### Records for processing
----

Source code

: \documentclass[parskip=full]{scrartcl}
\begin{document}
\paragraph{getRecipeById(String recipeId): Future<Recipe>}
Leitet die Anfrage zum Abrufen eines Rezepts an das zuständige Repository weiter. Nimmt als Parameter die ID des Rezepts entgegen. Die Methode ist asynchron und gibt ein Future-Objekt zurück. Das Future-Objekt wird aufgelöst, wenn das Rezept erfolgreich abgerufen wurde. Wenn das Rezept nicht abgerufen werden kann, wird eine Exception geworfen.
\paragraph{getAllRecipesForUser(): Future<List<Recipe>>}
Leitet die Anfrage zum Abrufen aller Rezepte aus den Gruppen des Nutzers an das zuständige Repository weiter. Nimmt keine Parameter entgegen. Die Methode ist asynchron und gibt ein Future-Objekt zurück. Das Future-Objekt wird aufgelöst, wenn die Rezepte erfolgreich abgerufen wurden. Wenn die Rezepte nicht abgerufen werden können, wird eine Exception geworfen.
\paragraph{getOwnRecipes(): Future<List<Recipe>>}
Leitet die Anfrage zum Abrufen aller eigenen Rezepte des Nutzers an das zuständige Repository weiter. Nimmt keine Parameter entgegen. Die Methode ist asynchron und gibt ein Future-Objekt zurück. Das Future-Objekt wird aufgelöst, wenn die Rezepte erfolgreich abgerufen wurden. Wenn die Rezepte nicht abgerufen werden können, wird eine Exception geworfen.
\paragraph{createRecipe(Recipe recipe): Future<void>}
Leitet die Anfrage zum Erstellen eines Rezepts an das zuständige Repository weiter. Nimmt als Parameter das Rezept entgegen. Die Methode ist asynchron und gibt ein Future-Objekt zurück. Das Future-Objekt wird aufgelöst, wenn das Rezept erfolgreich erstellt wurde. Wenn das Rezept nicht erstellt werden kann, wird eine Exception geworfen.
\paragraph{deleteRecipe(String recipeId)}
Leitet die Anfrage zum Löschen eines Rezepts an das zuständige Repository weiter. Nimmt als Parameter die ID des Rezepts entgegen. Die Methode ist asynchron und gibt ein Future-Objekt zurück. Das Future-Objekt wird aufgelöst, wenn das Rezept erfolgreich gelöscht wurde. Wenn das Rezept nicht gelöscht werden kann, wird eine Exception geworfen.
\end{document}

----

### What this task involves
The answer should be a bare number: how many lines of the material above include "List".

### Exercise solution
2